● Task item
Your answer should be the lines of the data below that contain "vdots".
=====
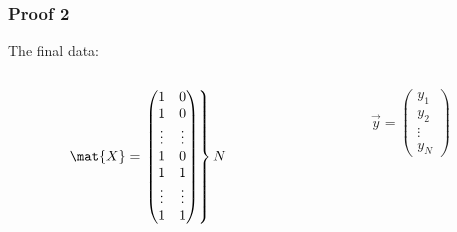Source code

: \documentclass[mathserif, xcolor=table, svgnames]{beamer}
\begin{document}
\begin{frame}
  \frametitle{Proof 2}
  The final data:
  \bigskip
  \begin{columns}
    \begin{column}{0.49\linewidth}
      \begin{equation*}
        \mat{X} = \left.
          \begin{pmatrix}
            1 & 0 \\ 1 & 0 \\ \vdots & \vdots \\ 1 & 0\\
            1 & 1 \\ \vdots & \vdots \\ 1 & 1\\
          \end{pmatrix}
        \right\}
        N
      \end{equation*}
    \end{column}  
    \begin{column}{0.49\linewidth}
      \begin{equation*}
        \vec{y} =
          \begin{pmatrix}
            y_{1} \\ y_{2} \\ \vdots \\ y_{N}
          \end{pmatrix}
      \end{equation*}
    \end{column}  
  \end{columns}
\end{frame}
\end{document}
=====
● Answer below
            1 & 0 \\ 1 & 0 \\ \vdots & \vdots \\ 1 & 0\\
            1 & 1 \\ \vdots & \vdots \\ 1 & 1\\
            y_{1} \\ y_{2} \\ \vdots \\ y_{N}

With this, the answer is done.